• EXERCISE PROMPT
From the entries that follow, copy each line in which "Filament" appears.

• EXTRACTED RECORDS
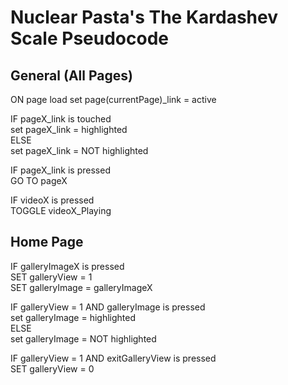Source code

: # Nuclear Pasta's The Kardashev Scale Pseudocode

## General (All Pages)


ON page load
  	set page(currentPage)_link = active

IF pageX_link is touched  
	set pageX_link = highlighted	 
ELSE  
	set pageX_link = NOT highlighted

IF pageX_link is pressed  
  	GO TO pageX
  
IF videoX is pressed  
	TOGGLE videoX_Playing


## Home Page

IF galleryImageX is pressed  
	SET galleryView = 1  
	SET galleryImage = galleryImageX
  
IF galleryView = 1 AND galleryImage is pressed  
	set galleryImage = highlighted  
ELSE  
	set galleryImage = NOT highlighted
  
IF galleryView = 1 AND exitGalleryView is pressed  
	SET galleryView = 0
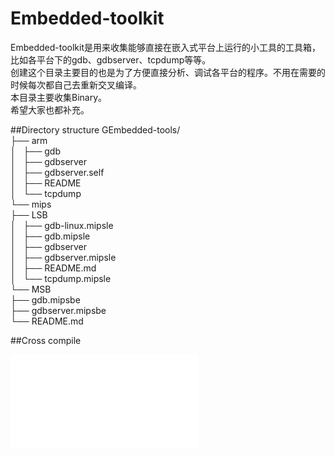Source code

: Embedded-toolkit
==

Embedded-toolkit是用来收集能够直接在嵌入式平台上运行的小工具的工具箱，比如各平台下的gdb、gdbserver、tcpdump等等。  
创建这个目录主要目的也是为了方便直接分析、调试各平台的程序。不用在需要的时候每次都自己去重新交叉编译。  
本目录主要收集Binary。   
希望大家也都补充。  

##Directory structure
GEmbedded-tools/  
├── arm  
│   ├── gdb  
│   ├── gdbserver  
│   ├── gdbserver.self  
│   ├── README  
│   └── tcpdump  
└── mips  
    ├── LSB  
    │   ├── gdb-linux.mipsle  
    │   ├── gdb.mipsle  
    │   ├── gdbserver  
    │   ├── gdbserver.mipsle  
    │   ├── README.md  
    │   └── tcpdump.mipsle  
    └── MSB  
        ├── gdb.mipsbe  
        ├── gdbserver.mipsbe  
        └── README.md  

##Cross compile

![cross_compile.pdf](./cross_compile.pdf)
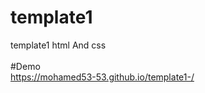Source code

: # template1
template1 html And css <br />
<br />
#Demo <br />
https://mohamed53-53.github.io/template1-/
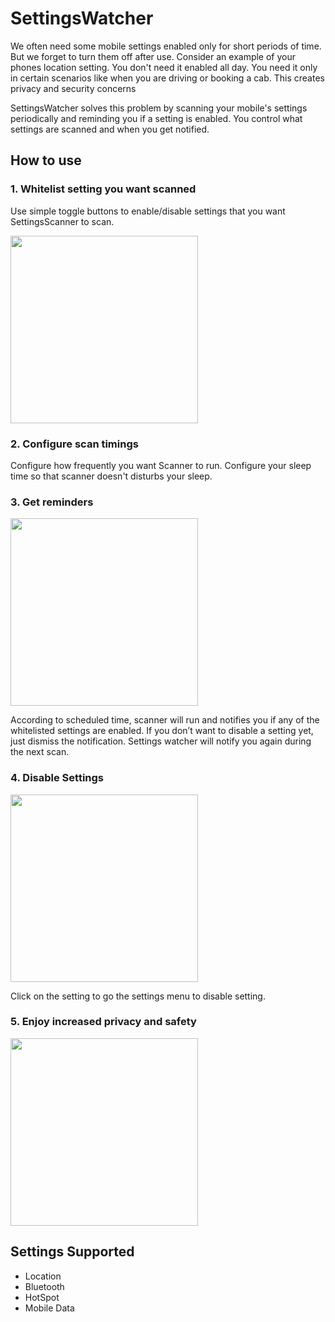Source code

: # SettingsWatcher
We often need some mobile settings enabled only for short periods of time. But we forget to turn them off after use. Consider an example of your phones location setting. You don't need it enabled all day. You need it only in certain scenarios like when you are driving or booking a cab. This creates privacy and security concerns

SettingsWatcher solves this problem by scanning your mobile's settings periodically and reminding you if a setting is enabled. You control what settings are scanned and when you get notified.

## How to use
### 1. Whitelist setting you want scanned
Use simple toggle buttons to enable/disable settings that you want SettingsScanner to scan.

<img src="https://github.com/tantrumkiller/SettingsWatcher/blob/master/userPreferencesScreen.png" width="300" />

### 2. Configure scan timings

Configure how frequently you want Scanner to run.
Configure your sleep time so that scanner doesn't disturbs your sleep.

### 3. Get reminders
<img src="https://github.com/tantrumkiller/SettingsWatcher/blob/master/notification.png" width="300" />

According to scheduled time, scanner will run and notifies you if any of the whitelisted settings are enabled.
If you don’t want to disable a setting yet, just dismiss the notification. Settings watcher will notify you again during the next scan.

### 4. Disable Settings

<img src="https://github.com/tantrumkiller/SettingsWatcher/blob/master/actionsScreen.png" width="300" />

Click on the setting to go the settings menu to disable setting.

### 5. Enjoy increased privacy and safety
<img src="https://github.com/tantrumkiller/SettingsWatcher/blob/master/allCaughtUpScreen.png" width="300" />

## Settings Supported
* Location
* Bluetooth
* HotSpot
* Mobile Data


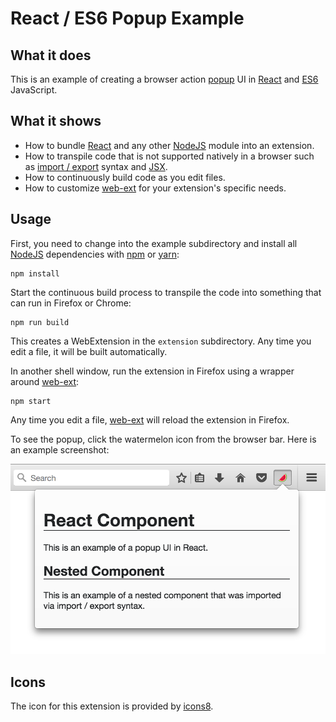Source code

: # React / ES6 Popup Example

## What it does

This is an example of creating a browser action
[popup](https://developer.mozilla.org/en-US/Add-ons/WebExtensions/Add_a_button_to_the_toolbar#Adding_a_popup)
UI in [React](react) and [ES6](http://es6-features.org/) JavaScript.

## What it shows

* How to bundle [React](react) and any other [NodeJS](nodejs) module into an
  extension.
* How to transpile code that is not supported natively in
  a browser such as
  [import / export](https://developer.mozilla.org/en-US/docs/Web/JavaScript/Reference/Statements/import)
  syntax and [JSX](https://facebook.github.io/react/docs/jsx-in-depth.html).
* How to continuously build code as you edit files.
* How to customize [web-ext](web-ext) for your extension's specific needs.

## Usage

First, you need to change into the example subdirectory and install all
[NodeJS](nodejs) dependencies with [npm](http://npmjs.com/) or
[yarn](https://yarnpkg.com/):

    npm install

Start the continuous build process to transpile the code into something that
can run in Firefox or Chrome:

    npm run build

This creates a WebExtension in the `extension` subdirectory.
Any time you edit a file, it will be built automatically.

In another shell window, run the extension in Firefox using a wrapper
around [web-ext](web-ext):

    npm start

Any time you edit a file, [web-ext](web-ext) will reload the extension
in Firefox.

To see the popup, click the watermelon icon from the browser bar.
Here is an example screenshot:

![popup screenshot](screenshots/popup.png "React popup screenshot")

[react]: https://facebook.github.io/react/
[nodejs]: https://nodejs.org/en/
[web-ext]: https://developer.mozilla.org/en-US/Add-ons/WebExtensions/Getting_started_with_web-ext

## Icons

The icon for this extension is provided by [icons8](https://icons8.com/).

* * *

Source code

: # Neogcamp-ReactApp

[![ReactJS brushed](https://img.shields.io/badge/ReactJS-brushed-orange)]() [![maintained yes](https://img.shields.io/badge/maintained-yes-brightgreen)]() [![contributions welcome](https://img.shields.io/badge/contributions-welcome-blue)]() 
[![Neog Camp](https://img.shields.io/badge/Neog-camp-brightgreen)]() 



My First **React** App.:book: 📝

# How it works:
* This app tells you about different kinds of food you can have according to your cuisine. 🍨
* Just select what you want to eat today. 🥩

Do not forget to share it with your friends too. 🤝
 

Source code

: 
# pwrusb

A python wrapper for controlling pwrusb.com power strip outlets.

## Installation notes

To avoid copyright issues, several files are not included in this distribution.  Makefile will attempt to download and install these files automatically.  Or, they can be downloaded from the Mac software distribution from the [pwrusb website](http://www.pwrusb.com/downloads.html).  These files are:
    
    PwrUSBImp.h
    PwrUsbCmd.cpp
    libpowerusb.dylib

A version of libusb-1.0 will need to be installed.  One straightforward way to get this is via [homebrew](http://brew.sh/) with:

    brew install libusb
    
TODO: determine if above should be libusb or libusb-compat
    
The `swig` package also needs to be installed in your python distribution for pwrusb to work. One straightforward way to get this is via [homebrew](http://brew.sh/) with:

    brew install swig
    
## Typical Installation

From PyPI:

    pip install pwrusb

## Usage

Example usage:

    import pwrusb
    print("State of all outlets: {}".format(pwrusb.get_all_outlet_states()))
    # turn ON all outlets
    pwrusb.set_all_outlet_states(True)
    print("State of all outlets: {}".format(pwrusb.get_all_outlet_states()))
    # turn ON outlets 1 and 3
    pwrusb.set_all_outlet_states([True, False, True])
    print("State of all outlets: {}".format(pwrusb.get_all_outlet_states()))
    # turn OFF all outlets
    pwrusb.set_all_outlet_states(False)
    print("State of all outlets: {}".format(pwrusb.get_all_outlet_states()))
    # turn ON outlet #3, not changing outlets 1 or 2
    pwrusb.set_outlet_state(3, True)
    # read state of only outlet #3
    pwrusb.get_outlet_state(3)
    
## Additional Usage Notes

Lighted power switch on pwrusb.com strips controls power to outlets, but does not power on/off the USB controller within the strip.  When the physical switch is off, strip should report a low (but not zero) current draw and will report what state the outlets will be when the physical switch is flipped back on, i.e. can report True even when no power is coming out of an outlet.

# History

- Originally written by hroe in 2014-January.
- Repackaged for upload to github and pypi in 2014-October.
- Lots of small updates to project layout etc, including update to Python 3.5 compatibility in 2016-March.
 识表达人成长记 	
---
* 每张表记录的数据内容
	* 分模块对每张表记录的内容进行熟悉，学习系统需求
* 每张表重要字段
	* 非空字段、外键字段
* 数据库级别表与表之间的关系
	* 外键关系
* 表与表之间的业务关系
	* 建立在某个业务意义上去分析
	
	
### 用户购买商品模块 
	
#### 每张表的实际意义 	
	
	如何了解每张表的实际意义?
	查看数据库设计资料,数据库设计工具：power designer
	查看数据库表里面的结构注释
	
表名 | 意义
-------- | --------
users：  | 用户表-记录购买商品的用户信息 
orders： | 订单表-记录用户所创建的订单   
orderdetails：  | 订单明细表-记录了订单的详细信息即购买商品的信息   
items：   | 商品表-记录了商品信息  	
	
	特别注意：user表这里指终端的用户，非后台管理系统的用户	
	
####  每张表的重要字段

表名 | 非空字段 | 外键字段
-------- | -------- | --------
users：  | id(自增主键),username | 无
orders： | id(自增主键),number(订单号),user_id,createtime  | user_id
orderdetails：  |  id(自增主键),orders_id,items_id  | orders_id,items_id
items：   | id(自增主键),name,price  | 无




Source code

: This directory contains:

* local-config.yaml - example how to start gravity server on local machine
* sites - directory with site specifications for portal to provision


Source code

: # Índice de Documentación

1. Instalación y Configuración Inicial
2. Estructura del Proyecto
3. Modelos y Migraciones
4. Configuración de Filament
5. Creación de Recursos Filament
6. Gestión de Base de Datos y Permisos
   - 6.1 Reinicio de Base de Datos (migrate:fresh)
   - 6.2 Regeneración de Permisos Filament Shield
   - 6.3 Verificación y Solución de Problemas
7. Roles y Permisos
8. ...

==

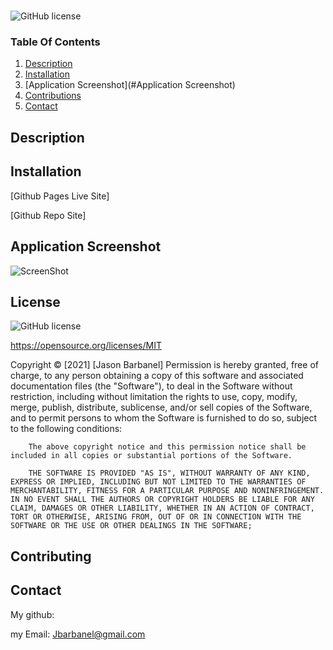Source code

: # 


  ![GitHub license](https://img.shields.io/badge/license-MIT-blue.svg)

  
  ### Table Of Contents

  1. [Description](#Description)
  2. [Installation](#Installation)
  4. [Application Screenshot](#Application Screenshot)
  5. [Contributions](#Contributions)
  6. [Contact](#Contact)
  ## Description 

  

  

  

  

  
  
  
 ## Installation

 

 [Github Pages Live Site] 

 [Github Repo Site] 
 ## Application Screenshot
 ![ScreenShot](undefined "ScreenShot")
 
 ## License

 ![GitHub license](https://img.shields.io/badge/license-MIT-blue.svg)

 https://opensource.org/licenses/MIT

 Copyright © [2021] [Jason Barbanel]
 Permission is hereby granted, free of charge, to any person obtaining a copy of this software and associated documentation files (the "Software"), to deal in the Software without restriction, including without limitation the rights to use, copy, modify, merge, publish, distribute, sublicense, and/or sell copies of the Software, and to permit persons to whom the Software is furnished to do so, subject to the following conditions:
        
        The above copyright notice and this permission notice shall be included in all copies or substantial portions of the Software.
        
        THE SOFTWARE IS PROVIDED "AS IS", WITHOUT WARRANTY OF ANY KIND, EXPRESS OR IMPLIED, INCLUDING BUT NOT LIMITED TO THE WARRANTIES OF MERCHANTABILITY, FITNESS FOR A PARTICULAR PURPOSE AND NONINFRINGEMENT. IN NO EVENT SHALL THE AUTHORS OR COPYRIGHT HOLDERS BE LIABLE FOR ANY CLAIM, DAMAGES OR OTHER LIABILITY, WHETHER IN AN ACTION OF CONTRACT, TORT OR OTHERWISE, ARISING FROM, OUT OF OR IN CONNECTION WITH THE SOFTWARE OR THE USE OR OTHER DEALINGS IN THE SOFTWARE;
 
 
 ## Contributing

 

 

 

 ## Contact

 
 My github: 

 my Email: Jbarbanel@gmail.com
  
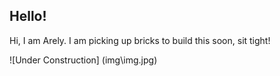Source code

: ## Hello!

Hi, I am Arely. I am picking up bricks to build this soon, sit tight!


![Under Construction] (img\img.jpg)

• THE COMPLETED TASK
4. Configuración de Filament
5. Creación de Recursos Filament
   - 6.2 Regeneración de Permisos Filament Shield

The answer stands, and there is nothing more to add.